Rule of thumb: Minimum population size to calculate sample size for data that needs to be disaggregated

As a rule of thumb, what should be the minimum population size required to calculate a reliable sample size for a survey, given that the survey responses need to be disaggregated by various demographic groups (race, gender, age, zip codes, etc.)? Also, does the minimum size of a specific demographic group within the population matter when calculating the sample size, assuming the overall population size is above the threshold?

3 Likes

Great question @johnjy thanks for asking!

Figuring out what sample size you might need for a project is complex, and there are many misconceptions and myths about it.

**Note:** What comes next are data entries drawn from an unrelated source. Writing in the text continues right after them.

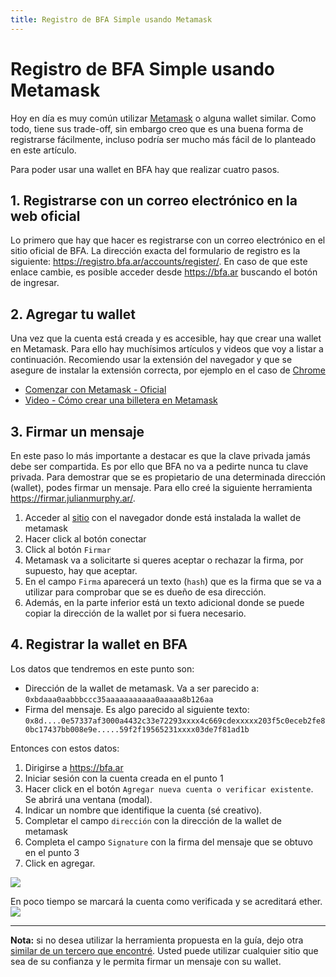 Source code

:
 ```yaml
---
title: Registro de BFA Simple usando Metamask
---
```

# Registro de BFA Simple usando Metamask
Hoy en día es muy común utilizar [Metamask](https://metamask.io/) o alguna wallet similar. Como todo, tiene sus trade-off, sin embargo creo que es una buena forma de registrarse fácilmente, incluso podría ser mucho más fácil de lo planteado en este artículo.

Para poder usar una wallet en BFA hay que realizar cuatro pasos.
## 1. Registrarse con un correo electrónico en la web oficial
Lo primero que hay que hacer es registrarse con un correo electrónico en el sitio oficial de BFA. La dirección exacta del formulario de registro es la siguiente: https://registro.bfa.ar/accounts/register/. En caso de que este enlace cambie, es posible acceder desde https://bfa.ar buscando el botón de ingresar.

## 2. Agregar tu wallet
Una vez que la cuenta está creada y es accesible, hay que crear una wallet en Metamask. Para ello hay muchísimos artículos y videos que voy a listar a continuación. Recomiendo usar la extensión del navegador y que se asegure de instalar la extensión correcta, por ejemplo en el caso de [Chrome](https://chrome.google.com/webstore/detail/metamask/nkbihfbeogaeaoehlefnkodbefgpgknn)
- [Comenzar con Metamask - Oficial](https://support.metamask.io/hc/es/articles/360015489531-Comenzar-con-MetaMask)
- [Video - Cómo crear una billetera en Metamask](https://www.youtube.com/watch?v=Wwb9D0j2hn0)

## 3. Firmar un mensaje
En este paso lo más importante a destacar es que la clave privada jamás debe ser compartida. Es por ello que BFA no va a pedirte nunca tu clave privada. Para demostrar que se es propietario de una determinada dirección (wallet), podes firmar un mensaje. Para ello creé la siguiente herramienta https://firmar.julianmurphy.ar/. 
1. Acceder al [sitio](https://firmar.julianmurphy.ar/) con el navegador donde está instalada la wallet de metamask 
2. Hacer click al botón conectar
3. Click al botón `Firmar`
4. Metamask va a solicitarte si queres aceptar o rechazar la firma, por supuesto, hay que aceptar.
5. En el campo `Firma` aparecerá un texto (`hash`) que es la firma que se va a utilizar para comprobar que se es dueño de esa dirección.
6. Además, en la parte inferior está un texto adicional donde se puede copiar la dirección de la wallet por si fuera necesario.

## 4. Registrar la wallet en BFA
Los datos que tendremos en este punto son:
- Dirección de la wallet de metamask. Va a ser parecido a: `0xbdaaa0aabbbccc35aaaaaaaaaaa0aaaaa8b126aa`
- Firma del mensaje. Es algo parecido al siguiente texto: `0x8d....0e57337af3000a4432c33e72293xxxx4c669cdexxxxx203f5c0eceb2fe80bc17437bb008e9e.....59f2f19565231xxxx03de7f81ad1b`

Entonces con estos datos:
1. Dirigirse a https://bfa.ar
2. Iniciar sesión con la cuenta creada en el punto 1
3. Hacer click en el botón `Agregar nueva cuenta o verificar existente`. Se abrirá una ventana (modal).
4. Indicar un nombre que identifique la cuenta (sé creativo).
5. Completar el campo `dirección` con la dirección de la wallet de metamask
6. Completa el campo `Signature` con la firma del mensaje que se obtuvo en el punto 3
7. Click en agregar.

![](https://imgur.com/uJqOe92.png)

En poco tiempo se marcará la cuenta como verificada y se acreditará ether.
![](https://imgur.com/ST4HejI.png)

----

**Nota:** si no desea utilizar la herramienta propuesta en la guía, dejo otra [similar de un tercero que encontré](https://ernestognw.github.io/ethereum_signature/dist/index.html). Usted puede utilizar cualquier sitio que sea de su confianza y le permita firmar un mensaje con su wallet. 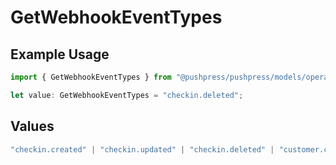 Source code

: # GetWebhookEventTypes

## Example Usage

```typescript
import { GetWebhookEventTypes } from "@pushpress/pushpress/models/operations";

let value: GetWebhookEventTypes = "checkin.deleted";
```

## Values

```typescript
"checkin.created" | "checkin.updated" | "checkin.deleted" | "customer.created" | "customer.updated" | "customer.deleted" | "app.installed" | "app.uninstalled"
``` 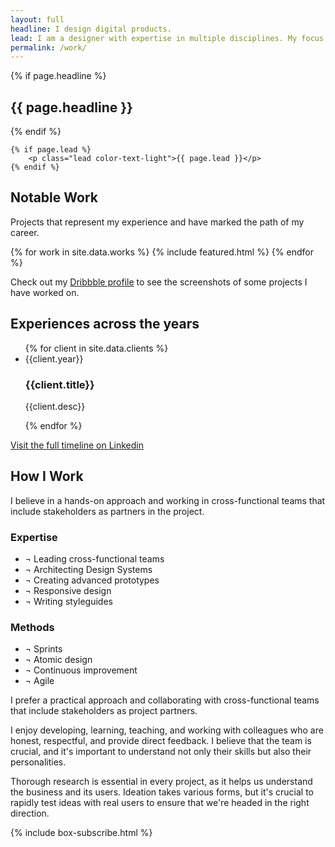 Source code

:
 ```yaml
---
layout: full
headline: I design digital products.
lead: I am a designer with expertise in multiple disciplines. My focus is on creating intuitive and enjoyable experiences through digital products, with a specialization in design systems and product design.
permalink: /work/
---
```



<section class="spacing-sections inner outer-margin">
	{% if page.headline %}
		<h1 class="headline-default">{{ page.headline }}</h1>
	{% endif %}

	{% if page.lead %}
		<p class="lead color-text-light">{{ page.lead }}</p>
	{% endif %}
</section>

<section class="spacing-sections spacing-sections-inset spacing-outer background-emphasis">
  <div class="inner">
    <h2 class="headline-default">Notable Work</h2>
    <p class="body color-text-light">Projects that represent my experience and have marked the path of my career.</p>
  </div>
  <div class="inner-large">
    <div class="list-projects mb-l">
    {% for work in site.data.works %}
      {% include featured.html %}
    {% endfor %}
    </div>
    <p class="text-small color-text-weak text-center">Check out my <a class="link-light link-underline" href="https://dribbble.com/zetareticoli" target="_blank">Dribbble profile</a> to see the screenshots of some projects I have worked on.</p>
  </div>
</section>

<section class="spacing-sections inner outer-margin">
  <h2 class="headline-default">Experiences across the years</h2>
  <ul class="content-list m-none mb-l">
  {% for client in site.data.clients %}
    <li class="content-list__item flex">
      <span class="content-list__year text-small color-text-weak mb-s">{{client.year}}</span>
      <h3 class="content-list__title headline-tertiary mb-s">{{client.title}}</h3>
      <p class="content-list__desc mb-s color-text-light">{{client.desc}}</p>
    </li>
  {% endfor %}
  </ul>
  <a href="https://www.linkedin.com/in/francescoimprota/" target="_blank">
    Visit the full timeline on Linkedin
  </a>
</section>

<section class="spacing-sections-inset spacing-outer background-weak outer-margin">
  <div class="inner">
    <h2 class="headline-default">How I Work</h2>
    <p class="lead color-text-light">
      I believe in a hands-on approach and working in cross-functional teams that include stakeholders as partners in the project.
    </p>
    <div class="l-pair-cols">
      <article>
        <h3 class="caption color-text-weak uppercase">Expertise</h3>
        <ul class="list-none">
          <li class="headline-secondary mb-s"><span class="color-text-primary">¬</span> Leading cross-functional teams</li>
          <li class="headline-secondary mb-s"><span class="color-text-primary">¬</span> Architecting Design Systems</li>
          <li class="headline-secondary mb-s"><span class="color-text-primary">¬</span> Creating advanced prototypes</li>
          <li class="headline-secondary mb-s"><span class="color-text-primary">¬</span> Responsive design</li>
          <li class="headline-secondary mb-s"><span class="color-text-primary">¬</span> Writing styleguides</li>
        </ul>
        <h3 class="caption color-text-weak uppercase">Methods</h3>
        <ul class="list-none mb-xl">
          <li class="headline-secondary mb-s"><span class="color-text-primary">¬</span> Sprints</li>
          <li class="headline-secondary mb-s"><span class="color-text-primary">¬</span> Atomic design</li>
          <li class="headline-secondary mb-s"><span class="color-text-primary">¬</span> Continuous improvement</li>
          <li class="headline-secondary mb-s"><span class="color-text-primary">¬</span> Agile</li>
        </ul>
      </article>
      <article>
        <p class="body-default">
          I prefer a practical approach and collaborating with cross-functional teams that include stakeholders as project partners.
        </p>
        <p>
          I enjoy developing, learning, teaching, and working with colleagues who are honest, respectful, and provide direct feedback. I believe that the team is crucial, and it's important to understand not only their skills but also their personalities.
        </p> 
        <p>
          Thorough research is essential in every project, as it helps us understand the business and its users. Ideation takes various forms, but it's crucial to rapidly test ideas with real users to ensure that we're headed in the right direction.
        </p>
      </article>
    </div>
  </div>
</section>

<section class="spacing-sections-inset inner">
  {% include box-subscribe.html %}
</section>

In terms of the relationship between the size of the population and the size of the sample you need, these two things are mostly unrelated. Unless you are going to collect a sample that is close to the same size as your population, or your population is very small, such as less than 1000 total, the population size is not what determines how big of a sample you need. I know this is very counterintuitive! :upside_down_face:

What you need to consider when deciding what sample size you need is how precise you need your answer to be, how representative you need your answer to be, how much variability you think there is in the population, and how large the effect or phenomena is that you’re trying to capture in your data. There isn’t really a rule of thumb for this that has stood the test of time, so you do really need to consider each of these items and maybe use some formal calculations.

I will add some links to resources here in a little bit.

If you want to share a specific situation, we’re happy to help walk through the calculations.

1 Like

Heather, thanks for your thoughtful response!

I work in local government for a city of 150,000 people, and I’m developing a guide to improve survey practices across departments. My goal is to help staff determine when to use sampling, what response rate to aim for, and when data can be reliably broken down by demographics (e.g., race, gender, age). This effort is to improve our program performance management system.

One section of the guide will assist staff who organize events in determining appropriate response rates and demographic analysis based on event sizes (for example, small: <200 attendees, medium: 200–500 attendees, large: >500 attendees). Similarly, for surveys aimed at different levels—community, neighborhood, or city-wide—the sample size would be based on the population data from the census.

For example,

If I arbitrarily choose 500 attendees as the minimum threshold for reliable demographic breakdowns, two departments hosting events might have different approaches. Department A, with 300 attendees, should aim for maximum responses but understand that demographic analysis would be unreliable in this case. Meanwhile, Department B, with 850 attendees, could use stratified sampling for more reliable subgroup data.

I’m looking for advice on how to set such thresholds, based on either research or industry rules of thumb. Also, I would appreciate tips on determining appropriate response rates for various event sizes.